However, there were no weather maps to warn dialysis providers how to prepare for the COVID-19 pandemic.

“I received a phone call on Friday night, the evening of Feb. 28 from the Evergreen Health Hospital saying that the first reported person in the country had died from coronavirus,” Suzanne Watnick, MD, chief medical officer of Northwest Kidney Centers, said during a webinar hosted by the American Society of Nephrology’s Nephrologists Transforming Dialysis Safety (NTDS). “It was one of our dialysis patients.”

Two days later, the CDC reported a second death from COVID-19, which was the harbinger of an outbreak at a skilled nursing facility.

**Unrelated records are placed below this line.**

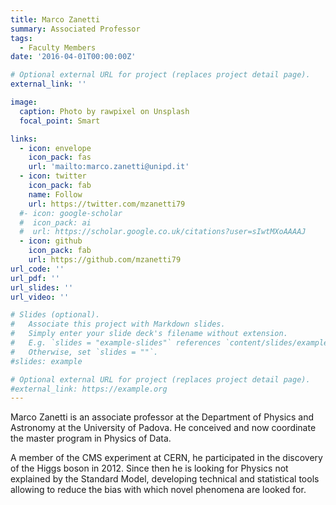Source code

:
 ```yaml
--- 
title: Marco Zanetti
summary: Associated Professor
tags:
  - Faculty Members
date: '2016-04-01T00:00:00Z'

# Optional external URL for project (replaces project detail page).
external_link: ''

image:
  caption: Photo by rawpixel on Unsplash
  focal_point: Smart

links:
  - icon: envelope
    icon_pack: fas
    url: 'mailto:marco.zanetti@unipd.it'
  - icon: twitter
    icon_pack: fab
    name: Follow
    url: https://twitter.com/mzanetti79
  #- icon: google-scholar
  #  icon_pack: ai
  #  url: https://scholar.google.co.uk/citations?user=sIwtMXoAAAAJ
  - icon: github
    icon_pack: fab
    url: https://github.com/mzanetti79
url_code: ''
url_pdf: ''
url_slides: ''
url_video: ''

# Slides (optional).
#   Associate this project with Markdown slides.
#   Simply enter your slide deck's filename without extension.
#   E.g. `slides = "example-slides"` references `content/slides/example-slides.md`.
#   Otherwise, set `slides = ""`.
#slides: example

# Optional external URL for project (replaces project detail page).
#external_link: https://example.org
---
```


Marco Zanetti is an associate professor at the Department of Physics and Astronomy at the University of Padova. He conceived and now coordinate the master program in Physics of Data.

A member of the CMS experiment at CERN, he participated in the discovery of the Higgs boson in 2012. Since then he is looking for Physics not explained by the Standard Model, developing technical and statistical tools allowing to reduce the bias with which novel phenomena are looked for.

The patient also dialyzed at the Northwest Kidney Centers.

Suzanne Watnick, MD, (left) chief medical officer, and Elizabeth McNamara, MN, RN, vice president of patient care services and chief nursing officer at Northwest Kidney Centers, were on the front lines when the nation’s first reported death from COVID-19 was one of their dialysis patients.

Source: CB Bell Media

“We then sat down with the CDC and started preparing protocols to protect our patients and staff,” Watnick said.

Destiny of a pandemic

Since those first cases, the pandemic has spread to all 50 states, with more than 126,000 deaths linked to the virus. Among the largest concerns are patients admitted to hospitals and diagnosed with AKI after being placed on a ventilator. Hospitals shifted attention to finding dialysis equipment, and the FDA allowed Fresenius Medical Care North America’s (FMCNA) renal therapies group to ship dialysate solutions for use in continuous renal replacement therapy in the United States, beginning with hospitals in the New York metropolitan area. The FDA granted emergency use authorization to these solutions, as well as to Fresenius’ Multifiltrate PRO System for use in acute care settings during the COVID-19 pandemic.

The number of patients with COVID-19 also contracting AKI has been as high as 15% in some hospitals.

Kathleen Belmonte

“A significant number of patients going into the hospital to be treated for COVID-19 are coming out as kidney patients,” Kevin Longino, CEO of the National Kidney Foundation, said in a recent statement. “We believe this may be a looming health care crisis that will put a greater strain on hospitals, dialysis clinics and patients, for whom chronic kidney disease will be a lasting remnant of the coronavirus crisis – even after a vaccine is hopefully found.”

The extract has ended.